Saved data entries:
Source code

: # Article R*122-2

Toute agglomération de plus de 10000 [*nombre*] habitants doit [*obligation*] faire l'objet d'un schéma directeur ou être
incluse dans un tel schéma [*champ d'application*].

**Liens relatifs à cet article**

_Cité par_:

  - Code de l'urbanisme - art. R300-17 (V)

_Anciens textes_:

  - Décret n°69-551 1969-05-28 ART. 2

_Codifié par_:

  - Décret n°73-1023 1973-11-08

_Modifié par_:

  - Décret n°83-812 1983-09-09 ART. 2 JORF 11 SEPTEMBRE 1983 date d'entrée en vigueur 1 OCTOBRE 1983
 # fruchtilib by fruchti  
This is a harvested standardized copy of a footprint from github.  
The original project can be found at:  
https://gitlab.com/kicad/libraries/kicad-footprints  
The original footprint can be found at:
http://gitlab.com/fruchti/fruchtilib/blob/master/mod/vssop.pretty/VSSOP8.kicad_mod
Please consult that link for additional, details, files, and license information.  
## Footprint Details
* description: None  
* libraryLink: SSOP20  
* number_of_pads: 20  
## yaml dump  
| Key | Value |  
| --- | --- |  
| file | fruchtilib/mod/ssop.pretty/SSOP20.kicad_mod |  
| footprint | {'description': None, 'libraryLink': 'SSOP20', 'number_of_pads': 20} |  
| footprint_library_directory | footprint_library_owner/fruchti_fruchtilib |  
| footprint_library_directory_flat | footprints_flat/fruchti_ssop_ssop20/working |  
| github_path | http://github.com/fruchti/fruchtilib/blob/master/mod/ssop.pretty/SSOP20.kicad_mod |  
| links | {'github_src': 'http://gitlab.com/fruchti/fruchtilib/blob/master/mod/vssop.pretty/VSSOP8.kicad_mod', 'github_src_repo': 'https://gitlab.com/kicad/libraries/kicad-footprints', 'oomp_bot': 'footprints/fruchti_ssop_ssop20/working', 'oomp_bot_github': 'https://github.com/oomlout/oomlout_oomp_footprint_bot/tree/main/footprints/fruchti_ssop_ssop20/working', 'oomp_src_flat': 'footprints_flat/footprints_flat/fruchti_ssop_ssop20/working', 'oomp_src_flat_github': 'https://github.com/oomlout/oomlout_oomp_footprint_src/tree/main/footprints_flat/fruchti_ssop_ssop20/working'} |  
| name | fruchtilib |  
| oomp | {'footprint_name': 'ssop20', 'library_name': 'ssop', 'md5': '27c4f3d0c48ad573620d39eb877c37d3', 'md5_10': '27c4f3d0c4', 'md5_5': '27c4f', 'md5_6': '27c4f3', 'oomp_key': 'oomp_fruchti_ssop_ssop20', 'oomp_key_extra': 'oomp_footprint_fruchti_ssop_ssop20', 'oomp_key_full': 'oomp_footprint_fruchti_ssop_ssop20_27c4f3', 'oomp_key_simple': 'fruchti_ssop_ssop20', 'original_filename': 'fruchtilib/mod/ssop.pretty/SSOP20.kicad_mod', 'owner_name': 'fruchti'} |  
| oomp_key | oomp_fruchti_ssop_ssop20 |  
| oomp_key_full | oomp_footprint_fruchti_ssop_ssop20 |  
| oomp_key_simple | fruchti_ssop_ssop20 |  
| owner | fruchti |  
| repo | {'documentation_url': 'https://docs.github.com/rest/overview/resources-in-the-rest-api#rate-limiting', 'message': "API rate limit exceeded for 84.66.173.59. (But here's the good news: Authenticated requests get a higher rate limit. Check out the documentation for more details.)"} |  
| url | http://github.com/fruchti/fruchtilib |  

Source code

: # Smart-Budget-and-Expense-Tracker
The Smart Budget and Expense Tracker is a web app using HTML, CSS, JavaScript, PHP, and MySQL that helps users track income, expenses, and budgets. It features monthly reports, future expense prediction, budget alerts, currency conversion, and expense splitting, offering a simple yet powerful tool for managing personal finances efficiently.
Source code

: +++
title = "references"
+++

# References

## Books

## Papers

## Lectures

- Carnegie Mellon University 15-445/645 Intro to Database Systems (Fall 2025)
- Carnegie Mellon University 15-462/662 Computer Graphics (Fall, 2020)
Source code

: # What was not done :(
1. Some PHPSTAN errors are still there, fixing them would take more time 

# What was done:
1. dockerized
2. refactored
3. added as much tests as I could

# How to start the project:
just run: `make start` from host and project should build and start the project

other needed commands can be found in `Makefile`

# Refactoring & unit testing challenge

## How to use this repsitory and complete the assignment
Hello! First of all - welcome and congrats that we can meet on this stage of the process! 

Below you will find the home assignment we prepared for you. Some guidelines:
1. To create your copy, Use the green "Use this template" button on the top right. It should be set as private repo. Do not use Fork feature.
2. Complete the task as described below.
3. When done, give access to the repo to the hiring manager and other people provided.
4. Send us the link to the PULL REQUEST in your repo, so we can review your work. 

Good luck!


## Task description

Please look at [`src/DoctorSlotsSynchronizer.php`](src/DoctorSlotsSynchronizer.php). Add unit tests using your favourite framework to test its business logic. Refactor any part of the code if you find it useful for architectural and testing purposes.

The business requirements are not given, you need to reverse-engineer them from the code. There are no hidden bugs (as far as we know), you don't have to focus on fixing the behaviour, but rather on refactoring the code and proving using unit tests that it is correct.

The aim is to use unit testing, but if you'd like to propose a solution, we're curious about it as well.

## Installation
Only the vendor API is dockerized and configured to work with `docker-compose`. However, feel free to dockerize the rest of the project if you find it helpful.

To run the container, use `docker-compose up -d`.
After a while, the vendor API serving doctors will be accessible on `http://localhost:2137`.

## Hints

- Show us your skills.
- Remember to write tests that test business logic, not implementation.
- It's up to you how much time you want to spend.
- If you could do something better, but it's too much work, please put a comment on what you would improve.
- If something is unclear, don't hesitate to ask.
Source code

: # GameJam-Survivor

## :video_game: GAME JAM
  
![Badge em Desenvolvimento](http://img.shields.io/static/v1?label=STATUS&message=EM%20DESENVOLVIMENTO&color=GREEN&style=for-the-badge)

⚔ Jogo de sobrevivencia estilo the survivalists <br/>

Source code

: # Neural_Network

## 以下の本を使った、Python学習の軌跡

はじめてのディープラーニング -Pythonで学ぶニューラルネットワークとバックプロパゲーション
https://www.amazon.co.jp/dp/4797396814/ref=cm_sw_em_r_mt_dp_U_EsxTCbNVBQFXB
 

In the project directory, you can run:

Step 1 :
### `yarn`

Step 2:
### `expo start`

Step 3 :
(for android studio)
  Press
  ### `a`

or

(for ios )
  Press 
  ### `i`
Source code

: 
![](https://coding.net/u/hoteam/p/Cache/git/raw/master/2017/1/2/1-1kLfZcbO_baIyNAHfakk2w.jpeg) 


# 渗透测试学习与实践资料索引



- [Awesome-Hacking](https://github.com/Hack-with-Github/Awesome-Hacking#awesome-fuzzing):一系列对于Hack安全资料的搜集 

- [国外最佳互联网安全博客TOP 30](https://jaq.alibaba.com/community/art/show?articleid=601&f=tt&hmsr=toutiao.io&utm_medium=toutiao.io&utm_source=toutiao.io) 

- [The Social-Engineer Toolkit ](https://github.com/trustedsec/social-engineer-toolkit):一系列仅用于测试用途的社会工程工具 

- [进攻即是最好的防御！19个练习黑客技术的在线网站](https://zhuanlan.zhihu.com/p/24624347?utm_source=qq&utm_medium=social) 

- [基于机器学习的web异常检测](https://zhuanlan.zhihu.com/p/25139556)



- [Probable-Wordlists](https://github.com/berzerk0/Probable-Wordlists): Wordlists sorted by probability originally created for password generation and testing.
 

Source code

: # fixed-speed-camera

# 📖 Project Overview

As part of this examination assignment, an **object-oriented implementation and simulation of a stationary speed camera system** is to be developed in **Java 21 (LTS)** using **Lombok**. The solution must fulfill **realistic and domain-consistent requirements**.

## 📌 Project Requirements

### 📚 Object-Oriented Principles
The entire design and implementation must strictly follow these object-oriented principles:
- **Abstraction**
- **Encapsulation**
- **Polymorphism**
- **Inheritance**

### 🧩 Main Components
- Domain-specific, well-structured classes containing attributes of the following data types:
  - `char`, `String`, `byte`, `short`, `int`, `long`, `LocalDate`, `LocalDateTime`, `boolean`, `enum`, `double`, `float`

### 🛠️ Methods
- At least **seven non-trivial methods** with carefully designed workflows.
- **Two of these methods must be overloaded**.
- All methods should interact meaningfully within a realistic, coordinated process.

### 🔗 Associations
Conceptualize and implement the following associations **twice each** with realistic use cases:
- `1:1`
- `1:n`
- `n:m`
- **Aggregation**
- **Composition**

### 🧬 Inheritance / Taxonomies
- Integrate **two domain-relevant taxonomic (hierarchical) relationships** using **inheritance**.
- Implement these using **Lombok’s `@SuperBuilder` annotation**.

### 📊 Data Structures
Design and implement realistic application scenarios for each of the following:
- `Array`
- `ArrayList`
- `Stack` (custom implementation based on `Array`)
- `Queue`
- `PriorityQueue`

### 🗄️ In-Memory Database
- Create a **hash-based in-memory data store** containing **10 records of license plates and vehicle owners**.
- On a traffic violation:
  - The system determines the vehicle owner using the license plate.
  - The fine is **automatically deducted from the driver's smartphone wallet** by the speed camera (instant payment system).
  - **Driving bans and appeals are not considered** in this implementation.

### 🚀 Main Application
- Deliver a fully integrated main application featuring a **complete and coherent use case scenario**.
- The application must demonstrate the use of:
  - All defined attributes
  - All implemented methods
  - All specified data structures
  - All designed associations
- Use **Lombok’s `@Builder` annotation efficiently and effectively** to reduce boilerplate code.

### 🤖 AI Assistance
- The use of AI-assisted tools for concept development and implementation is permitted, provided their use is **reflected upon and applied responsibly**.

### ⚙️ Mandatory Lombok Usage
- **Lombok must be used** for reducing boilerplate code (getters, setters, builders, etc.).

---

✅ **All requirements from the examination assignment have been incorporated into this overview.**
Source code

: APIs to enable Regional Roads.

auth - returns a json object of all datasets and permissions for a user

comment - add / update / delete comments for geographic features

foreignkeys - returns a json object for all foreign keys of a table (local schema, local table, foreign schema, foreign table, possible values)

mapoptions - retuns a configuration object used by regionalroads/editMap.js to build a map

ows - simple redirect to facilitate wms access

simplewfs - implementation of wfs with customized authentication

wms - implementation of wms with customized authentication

_WHAT TO DO_
Every line of the entries above that includes "master" should be copied.

_SOLUTION TO THIS PROBLEM_
http://gitlab.com/fruchti/fruchtilib/blob/master/mod/vssop.pretty/VSSOP8.kicad_mod
| github_path | http://github.com/fruchti/fruchtilib/blob/master/mod/ssop.pretty/SSOP20.kicad_mod |  
| links | {'github_src': 'http://gitlab.com/fruchti/fruchtilib/blob/master/mod/vssop.pretty/VSSOP8.kicad_mod', 'github_src_repo': 'https://gitlab.com/kicad/libraries/kicad-footprints', 'oomp_bot': 'footprints/fruchti_ssop_ssop20/working', 'oomp_bot_github': 'https://github.com/oomlout/oomlout_oomp_footprint_bot/tree/main/footprints/fruchti_ssop_ssop20/working', 'oomp_src_flat': 'footprints_flat/footprints_flat/fruchti_ssop_ssop20/working', 'oomp_src_flat_github': 'https://github.com/oomlout/oomlout_oomp_footprint_src/tree/main/footprints_flat/fruchti_ssop_ssop20/working'} |  
![](https://coding.net/u/hoteam/p/Cache/git/raw/master/2017/1/2/1-1kLfZcbO_baIyNAHfakk2w.jpeg) 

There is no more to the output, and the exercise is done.